• DIRECTIONS:
For each line in the data below that has the word "Application", copy that line.

Start of SUPPLIED MATERIAL

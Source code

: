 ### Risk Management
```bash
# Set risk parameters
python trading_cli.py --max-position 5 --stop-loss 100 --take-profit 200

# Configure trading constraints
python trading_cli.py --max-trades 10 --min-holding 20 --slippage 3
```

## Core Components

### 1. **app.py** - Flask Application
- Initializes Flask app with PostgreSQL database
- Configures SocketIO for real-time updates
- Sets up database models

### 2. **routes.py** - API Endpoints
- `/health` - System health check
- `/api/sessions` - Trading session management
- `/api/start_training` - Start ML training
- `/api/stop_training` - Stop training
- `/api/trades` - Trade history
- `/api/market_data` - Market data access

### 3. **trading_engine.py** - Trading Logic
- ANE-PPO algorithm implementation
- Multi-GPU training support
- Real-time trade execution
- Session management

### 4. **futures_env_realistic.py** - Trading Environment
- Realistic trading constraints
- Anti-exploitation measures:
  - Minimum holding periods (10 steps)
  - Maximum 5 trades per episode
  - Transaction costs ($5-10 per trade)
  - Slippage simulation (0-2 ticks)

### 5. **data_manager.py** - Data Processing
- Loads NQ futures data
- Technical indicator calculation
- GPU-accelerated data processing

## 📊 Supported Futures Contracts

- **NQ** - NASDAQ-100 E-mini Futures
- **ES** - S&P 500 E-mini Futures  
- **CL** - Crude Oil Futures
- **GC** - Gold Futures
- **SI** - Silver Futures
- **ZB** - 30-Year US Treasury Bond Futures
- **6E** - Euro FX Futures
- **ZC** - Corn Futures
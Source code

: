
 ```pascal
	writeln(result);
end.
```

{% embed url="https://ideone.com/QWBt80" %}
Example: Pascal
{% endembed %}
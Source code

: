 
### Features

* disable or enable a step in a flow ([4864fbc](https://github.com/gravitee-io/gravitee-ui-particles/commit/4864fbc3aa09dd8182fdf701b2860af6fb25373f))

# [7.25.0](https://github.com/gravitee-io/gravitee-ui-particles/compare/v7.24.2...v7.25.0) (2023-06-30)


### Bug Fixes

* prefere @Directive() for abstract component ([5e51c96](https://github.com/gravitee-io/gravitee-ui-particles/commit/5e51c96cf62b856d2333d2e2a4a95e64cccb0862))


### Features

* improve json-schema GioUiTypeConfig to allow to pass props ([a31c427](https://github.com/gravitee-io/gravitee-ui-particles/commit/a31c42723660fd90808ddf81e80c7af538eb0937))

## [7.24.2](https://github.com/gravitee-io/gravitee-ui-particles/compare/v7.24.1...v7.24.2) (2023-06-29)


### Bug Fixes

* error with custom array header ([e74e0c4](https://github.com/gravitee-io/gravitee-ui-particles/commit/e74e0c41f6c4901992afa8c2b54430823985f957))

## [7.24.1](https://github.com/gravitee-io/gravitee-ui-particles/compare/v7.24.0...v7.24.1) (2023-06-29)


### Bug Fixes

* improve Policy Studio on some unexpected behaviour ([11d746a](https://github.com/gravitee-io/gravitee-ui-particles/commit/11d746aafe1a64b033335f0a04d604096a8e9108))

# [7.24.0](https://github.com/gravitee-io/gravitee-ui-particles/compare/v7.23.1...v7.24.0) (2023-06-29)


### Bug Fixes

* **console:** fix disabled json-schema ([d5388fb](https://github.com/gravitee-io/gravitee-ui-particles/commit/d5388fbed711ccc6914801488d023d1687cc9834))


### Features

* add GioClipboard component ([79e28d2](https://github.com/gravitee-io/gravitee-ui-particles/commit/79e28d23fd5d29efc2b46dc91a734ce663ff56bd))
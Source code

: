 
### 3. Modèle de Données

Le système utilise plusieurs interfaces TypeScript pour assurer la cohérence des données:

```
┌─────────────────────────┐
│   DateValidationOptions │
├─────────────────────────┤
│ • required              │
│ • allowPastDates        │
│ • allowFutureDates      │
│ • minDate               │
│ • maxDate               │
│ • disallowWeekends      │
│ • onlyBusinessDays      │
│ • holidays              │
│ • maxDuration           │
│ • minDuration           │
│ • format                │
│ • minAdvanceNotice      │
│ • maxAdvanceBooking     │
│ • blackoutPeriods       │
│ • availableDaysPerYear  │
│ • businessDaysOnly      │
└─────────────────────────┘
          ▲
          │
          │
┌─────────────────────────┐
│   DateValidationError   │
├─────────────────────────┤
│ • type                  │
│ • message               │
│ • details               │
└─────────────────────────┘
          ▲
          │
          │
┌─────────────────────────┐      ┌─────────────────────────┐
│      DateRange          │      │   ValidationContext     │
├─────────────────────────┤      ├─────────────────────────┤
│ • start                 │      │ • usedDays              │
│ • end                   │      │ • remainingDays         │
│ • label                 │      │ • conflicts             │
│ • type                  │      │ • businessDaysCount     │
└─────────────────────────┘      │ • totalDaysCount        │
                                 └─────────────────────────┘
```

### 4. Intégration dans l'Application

End of SUPPLIED MATERIAL

• YOUR SOLUTION:
### 1. **app.py** - Flask Application
### 4. Intégration dans l'Application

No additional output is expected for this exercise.